**TASK TO CARRY OUT**
From the listing below, count the lines where the string "animate" occurs. Give the number, with no other words.
________________
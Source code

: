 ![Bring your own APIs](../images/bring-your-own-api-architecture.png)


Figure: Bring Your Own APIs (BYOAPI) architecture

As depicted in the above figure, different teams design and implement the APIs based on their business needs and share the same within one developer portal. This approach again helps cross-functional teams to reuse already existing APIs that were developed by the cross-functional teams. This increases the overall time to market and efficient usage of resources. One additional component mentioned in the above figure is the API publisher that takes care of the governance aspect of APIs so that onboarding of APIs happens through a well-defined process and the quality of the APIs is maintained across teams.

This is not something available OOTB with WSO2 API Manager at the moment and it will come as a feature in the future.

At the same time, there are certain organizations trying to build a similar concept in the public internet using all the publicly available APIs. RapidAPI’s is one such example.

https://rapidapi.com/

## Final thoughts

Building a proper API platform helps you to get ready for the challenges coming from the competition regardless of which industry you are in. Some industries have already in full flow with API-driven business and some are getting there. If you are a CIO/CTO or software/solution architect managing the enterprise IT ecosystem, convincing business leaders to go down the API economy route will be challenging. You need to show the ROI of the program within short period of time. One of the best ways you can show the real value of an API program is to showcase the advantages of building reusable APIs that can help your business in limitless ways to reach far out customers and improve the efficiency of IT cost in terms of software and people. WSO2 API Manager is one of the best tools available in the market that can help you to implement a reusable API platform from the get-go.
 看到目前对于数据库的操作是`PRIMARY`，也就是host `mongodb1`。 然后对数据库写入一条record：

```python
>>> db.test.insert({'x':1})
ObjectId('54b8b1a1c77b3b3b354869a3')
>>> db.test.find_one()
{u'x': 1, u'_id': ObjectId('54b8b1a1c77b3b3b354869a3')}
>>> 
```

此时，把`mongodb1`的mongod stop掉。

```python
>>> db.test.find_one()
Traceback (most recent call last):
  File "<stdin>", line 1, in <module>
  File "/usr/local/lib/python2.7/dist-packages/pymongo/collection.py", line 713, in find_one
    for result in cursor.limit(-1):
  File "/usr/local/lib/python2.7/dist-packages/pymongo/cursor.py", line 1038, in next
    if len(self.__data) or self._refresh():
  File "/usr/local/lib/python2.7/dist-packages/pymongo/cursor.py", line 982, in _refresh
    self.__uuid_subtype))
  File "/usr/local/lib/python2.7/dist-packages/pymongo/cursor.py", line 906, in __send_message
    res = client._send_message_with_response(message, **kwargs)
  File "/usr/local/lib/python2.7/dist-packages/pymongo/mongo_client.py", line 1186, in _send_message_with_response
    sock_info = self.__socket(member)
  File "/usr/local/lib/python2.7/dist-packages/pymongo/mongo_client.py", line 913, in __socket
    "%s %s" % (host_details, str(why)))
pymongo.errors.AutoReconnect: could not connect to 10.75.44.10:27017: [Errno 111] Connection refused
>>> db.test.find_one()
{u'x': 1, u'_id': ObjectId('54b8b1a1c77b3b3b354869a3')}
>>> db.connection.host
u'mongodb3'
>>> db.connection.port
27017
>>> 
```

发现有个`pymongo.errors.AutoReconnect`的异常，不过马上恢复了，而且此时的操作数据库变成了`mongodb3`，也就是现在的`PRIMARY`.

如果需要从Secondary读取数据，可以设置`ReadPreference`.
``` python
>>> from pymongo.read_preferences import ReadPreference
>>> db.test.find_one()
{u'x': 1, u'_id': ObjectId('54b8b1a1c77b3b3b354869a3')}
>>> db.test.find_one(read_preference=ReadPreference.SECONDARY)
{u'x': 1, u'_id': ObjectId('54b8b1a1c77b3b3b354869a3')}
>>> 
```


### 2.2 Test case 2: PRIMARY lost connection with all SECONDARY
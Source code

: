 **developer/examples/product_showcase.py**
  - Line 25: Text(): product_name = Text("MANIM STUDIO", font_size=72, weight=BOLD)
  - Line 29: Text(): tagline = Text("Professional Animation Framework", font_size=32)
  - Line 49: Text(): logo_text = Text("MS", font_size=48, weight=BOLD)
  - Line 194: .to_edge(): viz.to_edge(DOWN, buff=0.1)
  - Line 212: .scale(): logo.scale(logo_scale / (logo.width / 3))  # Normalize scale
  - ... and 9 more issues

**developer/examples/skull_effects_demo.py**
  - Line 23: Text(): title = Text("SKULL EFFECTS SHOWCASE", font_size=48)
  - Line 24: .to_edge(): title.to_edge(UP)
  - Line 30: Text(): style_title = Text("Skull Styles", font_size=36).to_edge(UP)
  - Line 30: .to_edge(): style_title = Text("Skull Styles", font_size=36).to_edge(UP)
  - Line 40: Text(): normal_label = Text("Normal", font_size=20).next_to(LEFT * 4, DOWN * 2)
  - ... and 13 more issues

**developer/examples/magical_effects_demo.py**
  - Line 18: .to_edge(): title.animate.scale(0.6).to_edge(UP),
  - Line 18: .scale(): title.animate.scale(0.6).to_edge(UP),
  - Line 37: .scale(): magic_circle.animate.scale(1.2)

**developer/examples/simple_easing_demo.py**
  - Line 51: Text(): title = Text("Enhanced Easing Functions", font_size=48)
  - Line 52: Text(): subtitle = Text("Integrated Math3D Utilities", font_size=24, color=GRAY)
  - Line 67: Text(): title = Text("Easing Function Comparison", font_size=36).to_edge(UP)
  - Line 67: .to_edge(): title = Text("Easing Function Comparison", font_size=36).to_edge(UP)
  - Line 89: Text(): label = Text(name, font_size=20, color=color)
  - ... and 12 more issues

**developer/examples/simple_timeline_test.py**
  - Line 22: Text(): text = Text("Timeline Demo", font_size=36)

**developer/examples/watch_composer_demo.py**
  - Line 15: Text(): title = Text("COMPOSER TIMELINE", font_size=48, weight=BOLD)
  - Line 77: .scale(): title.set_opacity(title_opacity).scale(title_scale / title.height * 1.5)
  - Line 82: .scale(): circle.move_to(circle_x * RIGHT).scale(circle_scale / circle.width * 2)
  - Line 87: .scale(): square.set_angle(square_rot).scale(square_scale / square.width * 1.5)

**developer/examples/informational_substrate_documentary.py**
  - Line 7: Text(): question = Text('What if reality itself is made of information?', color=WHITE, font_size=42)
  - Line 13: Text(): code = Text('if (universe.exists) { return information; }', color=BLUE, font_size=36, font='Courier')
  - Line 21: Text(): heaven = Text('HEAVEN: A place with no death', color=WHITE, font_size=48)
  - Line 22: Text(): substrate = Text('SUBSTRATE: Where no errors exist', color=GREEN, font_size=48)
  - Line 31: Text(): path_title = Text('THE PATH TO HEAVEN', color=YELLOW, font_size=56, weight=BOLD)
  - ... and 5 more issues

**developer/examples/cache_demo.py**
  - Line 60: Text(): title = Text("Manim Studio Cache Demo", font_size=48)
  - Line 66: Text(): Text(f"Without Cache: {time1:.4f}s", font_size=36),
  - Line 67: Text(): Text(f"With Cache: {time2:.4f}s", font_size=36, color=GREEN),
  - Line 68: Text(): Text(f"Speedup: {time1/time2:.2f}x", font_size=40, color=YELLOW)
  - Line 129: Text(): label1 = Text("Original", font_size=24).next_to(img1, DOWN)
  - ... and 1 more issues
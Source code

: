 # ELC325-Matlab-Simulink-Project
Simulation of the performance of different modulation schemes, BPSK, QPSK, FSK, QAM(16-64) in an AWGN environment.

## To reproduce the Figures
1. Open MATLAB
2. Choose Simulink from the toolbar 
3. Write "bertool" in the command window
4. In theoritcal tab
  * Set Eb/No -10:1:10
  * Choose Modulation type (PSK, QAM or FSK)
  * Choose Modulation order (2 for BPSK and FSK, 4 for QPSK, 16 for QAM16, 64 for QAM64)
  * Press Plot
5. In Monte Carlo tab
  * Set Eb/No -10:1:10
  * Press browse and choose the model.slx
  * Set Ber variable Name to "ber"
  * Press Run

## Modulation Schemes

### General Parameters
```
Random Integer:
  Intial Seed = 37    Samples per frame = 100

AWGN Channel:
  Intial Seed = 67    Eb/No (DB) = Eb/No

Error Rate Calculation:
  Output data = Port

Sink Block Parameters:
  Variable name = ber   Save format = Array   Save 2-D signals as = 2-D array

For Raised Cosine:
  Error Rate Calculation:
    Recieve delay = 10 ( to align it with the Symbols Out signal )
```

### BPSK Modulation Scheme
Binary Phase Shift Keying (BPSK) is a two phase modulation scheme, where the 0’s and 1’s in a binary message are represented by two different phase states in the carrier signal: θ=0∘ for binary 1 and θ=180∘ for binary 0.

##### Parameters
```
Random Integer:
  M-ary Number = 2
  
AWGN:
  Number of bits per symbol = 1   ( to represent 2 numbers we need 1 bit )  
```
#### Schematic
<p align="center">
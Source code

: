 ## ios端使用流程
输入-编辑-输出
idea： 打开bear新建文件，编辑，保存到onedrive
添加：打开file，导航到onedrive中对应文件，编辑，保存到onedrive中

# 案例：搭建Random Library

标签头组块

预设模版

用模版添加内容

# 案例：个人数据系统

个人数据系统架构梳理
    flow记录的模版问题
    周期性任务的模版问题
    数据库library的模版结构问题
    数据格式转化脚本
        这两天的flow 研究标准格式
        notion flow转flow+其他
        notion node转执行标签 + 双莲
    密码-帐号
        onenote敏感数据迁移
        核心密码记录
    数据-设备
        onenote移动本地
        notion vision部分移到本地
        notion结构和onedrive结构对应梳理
________________
**RESPONSE**
3